- 130 Tuskawilla Road Winter Springs, Florida Winter Springs, Seminole County, Florida

Information
- School type: Public
- Established: 1997
- School district: Seminole County Public Schools
- Principal: Peter Gaffney
- Faculty: 99.56 (FTE)
- Grades: 9-12
- Enrollment: 2,038 (2022-23)
- Student to teacher ratio: 20.47
- Colors: Purple and Vegas gold
- Athletics conference: FHSAA
- Mascot: Bears
- Newspaper: The Bear Truth News http://beartruthnews.com/
- Website: www.winterspringshs.scps.k12.fl.us

= Winter Springs High School =

Winter Springs High School, is a high school in Winter Springs, Florida. It was founded in 1997 as the seventh full-time high school in Seminole County. The school is operated by Seminole County Public Schools.

==History==
Winter Springs High School opened in 1997 as the latest high school of Seminole County. Plans for the new school began three years earlier as a result of overcrowding at Oviedo, Lake Howell and Lyman high schools. The community of Winter Springs successfully lobbied to have the school built in their town as a way of creating a "town identity and center, and not just be an outgrowth of the surrounding cities."

Although, the school first opened in 1997 as Winter Springs High School, the school had first opened its doors as a temporary home to the student body, faculty and staff of nearby Lake Howell High School the previous year while the Lake Howell campus underwent major renovations.

A.W. Epps was the school's first principal. When the school opened in 1997, it housed only 9th and 10th grade students. The school housed grades 9–11 in 1998–1999, and the first class graduated in 1999–2000. Dr. Elise Gruber became principal in 2000 and was succeeded by Dr. Michael R. Blasewitz in 2004. In 2012 Dr. Blasewitz was named Director of High Schools of Seminole County Public Schools. As a result, Dr. Mickey Reynolds was named the fourth principal of Winter Springs High School the same year. Pete Gaffney became the principal starting in the 2017–2018 school year. The school's bell schedule has been adjusted to a modified block format, to accommodate student needs.

==Sports==
Winter Springs High School sponsors many interscholastic sports teams including football, cross country, volleyball, golf, bowling, track and field, lacrosse, wrestling, swimming, water polo, bowling, baseball, basketball, soccer, weightlifting, cheerleading, softball and tennis. The Winter Springs teams compete at the A.W. Epps Sports Complex, named after the high school's first principal.

The Girls' Basketball team won state championships back-to-back in 1999 and 2000.

The Girls Cross Country team won the State title in 2019 and 2020.

The volleyball team captured the 2015 FHSAA State Championship.

The Softball team went 31–0 topping the #1 team 3-0 in 2019 capturing the FHSAA State Title, and was named National Champions in Extra Inning Softball's Extra Elite Eighty high school rankings.
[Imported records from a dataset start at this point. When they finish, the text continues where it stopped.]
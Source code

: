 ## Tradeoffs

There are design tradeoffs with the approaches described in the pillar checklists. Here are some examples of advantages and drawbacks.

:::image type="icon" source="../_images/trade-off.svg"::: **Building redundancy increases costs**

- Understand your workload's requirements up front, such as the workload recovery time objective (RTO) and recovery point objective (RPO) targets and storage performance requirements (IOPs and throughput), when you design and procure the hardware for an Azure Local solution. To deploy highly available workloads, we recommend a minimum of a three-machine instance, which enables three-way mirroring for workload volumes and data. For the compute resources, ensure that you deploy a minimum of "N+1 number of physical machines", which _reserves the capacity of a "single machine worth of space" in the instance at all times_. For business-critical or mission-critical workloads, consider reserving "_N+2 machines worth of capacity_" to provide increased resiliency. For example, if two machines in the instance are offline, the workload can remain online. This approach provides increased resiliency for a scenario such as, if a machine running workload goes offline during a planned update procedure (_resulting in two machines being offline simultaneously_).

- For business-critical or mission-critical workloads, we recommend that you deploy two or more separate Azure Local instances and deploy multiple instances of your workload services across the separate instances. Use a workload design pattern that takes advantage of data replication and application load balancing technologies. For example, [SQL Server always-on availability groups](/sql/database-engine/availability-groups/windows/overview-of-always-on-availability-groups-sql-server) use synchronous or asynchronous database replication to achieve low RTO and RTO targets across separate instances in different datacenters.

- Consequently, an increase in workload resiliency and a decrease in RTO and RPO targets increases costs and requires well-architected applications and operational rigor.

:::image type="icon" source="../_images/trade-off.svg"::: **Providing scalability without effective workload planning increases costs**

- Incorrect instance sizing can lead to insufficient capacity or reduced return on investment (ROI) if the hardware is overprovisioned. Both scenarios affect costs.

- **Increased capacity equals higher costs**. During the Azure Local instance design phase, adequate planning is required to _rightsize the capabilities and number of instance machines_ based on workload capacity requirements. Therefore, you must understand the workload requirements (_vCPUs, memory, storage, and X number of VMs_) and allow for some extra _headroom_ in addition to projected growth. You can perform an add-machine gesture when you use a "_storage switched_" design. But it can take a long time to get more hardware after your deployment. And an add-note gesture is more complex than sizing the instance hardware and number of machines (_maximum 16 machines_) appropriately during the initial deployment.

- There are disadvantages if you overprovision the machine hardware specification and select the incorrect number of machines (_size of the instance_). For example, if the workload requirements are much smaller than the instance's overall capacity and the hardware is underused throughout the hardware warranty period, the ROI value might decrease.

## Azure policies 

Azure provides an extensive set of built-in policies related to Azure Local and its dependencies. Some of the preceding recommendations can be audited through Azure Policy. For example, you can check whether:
In 2023, the Girls Weightlifting team won the 3A State Championships.

==Band==
In April 2011, the Band of Gold was invited to perform at Stetson University's prestigious band invitational, performing a repertoire that included the finale of Symphony No. 3 (Saint-Saëns). The Band of Gold traveled to Washington, D.C. in January 2009 for the inauguration of President Obama, as well as performing at the President's Park in Williamsburg, Virginia. The band recently went to the University of South Florida to participate in the 2012 Florida Bandmaster's Association State Music Performance Assessment, performing a program of March Grandioso, Armand Russell's Theme and Fantasia, and the Overture to Tannhauser. The band received straight superior ratings.
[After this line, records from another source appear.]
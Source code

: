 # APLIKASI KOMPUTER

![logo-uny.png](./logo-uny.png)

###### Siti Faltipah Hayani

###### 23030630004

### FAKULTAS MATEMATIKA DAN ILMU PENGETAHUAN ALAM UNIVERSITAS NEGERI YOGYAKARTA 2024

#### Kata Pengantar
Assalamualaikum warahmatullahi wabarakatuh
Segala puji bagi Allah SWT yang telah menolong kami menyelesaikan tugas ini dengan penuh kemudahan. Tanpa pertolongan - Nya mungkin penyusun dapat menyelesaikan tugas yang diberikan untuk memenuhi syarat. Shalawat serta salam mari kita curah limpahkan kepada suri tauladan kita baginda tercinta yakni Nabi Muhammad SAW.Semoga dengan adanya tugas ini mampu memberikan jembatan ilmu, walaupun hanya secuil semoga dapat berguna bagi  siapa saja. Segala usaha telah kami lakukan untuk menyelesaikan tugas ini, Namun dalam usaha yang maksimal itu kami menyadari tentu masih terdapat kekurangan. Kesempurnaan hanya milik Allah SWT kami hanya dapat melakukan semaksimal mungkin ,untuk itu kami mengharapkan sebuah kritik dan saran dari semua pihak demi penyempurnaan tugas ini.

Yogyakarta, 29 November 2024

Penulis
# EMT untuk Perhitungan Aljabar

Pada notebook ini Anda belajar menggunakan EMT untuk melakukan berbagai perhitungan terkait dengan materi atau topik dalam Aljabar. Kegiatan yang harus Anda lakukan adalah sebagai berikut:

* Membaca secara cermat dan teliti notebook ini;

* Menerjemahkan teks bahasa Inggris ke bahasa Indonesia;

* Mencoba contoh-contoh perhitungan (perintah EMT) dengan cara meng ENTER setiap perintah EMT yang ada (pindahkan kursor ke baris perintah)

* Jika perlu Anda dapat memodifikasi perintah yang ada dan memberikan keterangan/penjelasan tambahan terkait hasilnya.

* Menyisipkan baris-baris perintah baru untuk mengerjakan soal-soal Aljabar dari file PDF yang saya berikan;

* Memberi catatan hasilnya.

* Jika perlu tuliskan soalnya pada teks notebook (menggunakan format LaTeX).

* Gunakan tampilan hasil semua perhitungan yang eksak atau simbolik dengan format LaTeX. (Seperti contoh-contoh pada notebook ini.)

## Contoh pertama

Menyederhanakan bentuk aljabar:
At the beginning of the 2015–2016 school year the Lord Mayor of London England asked the band program to perform at the London New Year's Day parade. "It will be lit" said Adam McIntyre, the band director for the school

==Chorus==
The Winter Springs High School Chorus program includes the Combined Women's (which includes the beginner, intermediate, and advanced women), Men's, Mixed Concert (which includes the men and advanced women), and Advanced Women's choirs.

==National prominence==
In 2004, Winter Springs High School gained national attention for its excellent Safe-School Ambassador program and was featured in a segment on MSNBC.
In 2005, Winter Springs High School gained national attention yet again when several Winter Springs students, riding in a limousine to prom, stopped a drunk driver and called the police. This story gained national headlines, and the students were featured on several national talk shows as well as NBC, CBS, and ABC.
In 2005, the school was recognized as having the second largest number of National Merit semifinalists (19) in the state of Florida. The story was featured on the front page of the Orlando Sentinel.

==Notable people==
- Caskey, rapper
- Ocky Clark, track and field Olympian coaches at Winter Springs.
- Zechariah Cartledge, Founder of Running 4 Heroes, NASCAR Regional driver, and track announcer.